Dovete sapere che il mio occhio ha maggiore comunanza con l'occhio di una pecora che è di là dal mare e che non ho mai visto, di quanta ne abbia con le mie orecchie, con le quali tuttavia sta in comunità di essere. Questo deriva dal fatto che l'occhio della pecora esercita la stessa attività del mio, e perciò attribuisco loro una maggiore comunanza nell'operare di quanta ne abbiano i miei occhi ed orecchi, dal momento che questi sono distinti nella loro operazione.
Ho parlato a volte di una luce che è nell'anima, increata e increabile. Ho cura di toccare sempre nelle mie prediche questa stessa luce. Essa coglie Dio immediatamente, nella sua nudità, senza niente che lo ricopra, come egli è in se stesso, e questo è il coglierlo nel compimento della generazione. Perciò posso dire in verità che questa luce ha più unità con Dio di quanta ne abbia con le potenze dell'anima, con le quali peraltro sta in unità di essere. Dovete infatti sapere che questa luce nell'essere della mia anima non è più nobile della più bassa o più rozza potenza, come l'udito o la vista, o altra potenza concernente la fame e la sete, il freddo ed il caldo; e questo è fondato sul fatto che l'essere è unitario. In quanto si prendano le potenze dell'anima nell'essere, esse sono tutt'uno ed ugualmente nobili; ma se si prendono nel loro operare, allora una è molto più nobile ed alta delle altre.
Perciò io dico: se l'uomo si distoglie da se stesso e da tutte le cose create - tanto tu fai questo, tanto sei unito e felice nella scintilla dell'anima, che non tocca mai né il tempo né lo spazio.
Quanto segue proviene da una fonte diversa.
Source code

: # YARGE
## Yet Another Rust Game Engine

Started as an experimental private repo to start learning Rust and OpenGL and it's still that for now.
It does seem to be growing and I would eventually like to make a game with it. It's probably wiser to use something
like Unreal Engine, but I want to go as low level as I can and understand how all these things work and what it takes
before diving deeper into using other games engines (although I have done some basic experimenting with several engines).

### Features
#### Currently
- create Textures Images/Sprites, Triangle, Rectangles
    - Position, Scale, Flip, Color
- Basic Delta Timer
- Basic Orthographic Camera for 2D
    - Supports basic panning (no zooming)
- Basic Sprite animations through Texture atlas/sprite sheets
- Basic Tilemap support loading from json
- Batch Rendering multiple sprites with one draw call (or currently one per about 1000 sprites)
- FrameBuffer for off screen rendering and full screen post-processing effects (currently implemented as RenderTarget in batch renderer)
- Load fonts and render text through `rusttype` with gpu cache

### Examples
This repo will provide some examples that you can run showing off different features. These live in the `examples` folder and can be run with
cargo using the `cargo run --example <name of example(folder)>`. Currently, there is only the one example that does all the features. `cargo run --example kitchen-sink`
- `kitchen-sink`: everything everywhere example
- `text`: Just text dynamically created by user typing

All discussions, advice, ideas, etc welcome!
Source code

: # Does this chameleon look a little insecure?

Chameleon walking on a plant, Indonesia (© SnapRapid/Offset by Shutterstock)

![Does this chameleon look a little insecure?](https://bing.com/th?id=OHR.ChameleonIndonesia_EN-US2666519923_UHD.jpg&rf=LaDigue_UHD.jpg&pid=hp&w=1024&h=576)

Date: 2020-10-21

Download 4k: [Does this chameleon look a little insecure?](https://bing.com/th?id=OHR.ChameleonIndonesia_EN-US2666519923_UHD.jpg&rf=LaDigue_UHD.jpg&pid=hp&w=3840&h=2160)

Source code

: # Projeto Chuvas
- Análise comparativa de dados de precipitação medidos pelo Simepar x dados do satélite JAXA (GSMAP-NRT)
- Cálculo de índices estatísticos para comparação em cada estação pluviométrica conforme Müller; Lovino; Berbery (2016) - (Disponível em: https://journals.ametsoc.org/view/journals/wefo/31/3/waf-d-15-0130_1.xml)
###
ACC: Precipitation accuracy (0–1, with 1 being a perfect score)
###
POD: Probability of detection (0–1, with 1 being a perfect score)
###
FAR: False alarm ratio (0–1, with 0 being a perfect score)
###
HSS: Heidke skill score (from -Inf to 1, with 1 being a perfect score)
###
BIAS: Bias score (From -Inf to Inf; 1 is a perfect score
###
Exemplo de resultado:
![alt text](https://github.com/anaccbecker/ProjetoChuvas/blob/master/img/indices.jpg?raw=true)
Questa scintilla rifiuta tutte le creature, e non vuole altro che Dio nella sua nudità, come è in se stesso. Non le bastano né il Padre né il Figlio né lo Spirito santo, e neppure le tre Persone insieme, in quanto ciascuna permane nella sua particolarità. Io dico in verità che a questa luce non basta neppure l'unicità del fecondo seno della natura divina. Voglio dire ancora qualcosa di più, che suonerà ancor più stupefacente: dico nella eterna e sempre permanente verità che a questa luce non basta l'essere divino unico, impassibile, che non dà né riceve: essa vuole sapere da dove questo essere provenga; essa vuole penetrare nel semplice fondo, nel silenzioso deserto, dove mai ha gettato uno sguardo la distinzione, né Padre né Figlio né Spirito santo. Nella interiorità più profonda, dove nessuno è in patria, là trova soddisfazione questa luce, e là essa è in una interiorità più profonda di quanto sia presso se stessa. Infatti questo fondo è un semplice silenzio, immobile in se stesso; da questa immobilità vengono mosse tutte le cose e vengono accolte tutte quelle vite che vivono intellettualmente in se stesse.
Che Dio ci aiuti a vivere in questo modo secondo intelletto. Amen.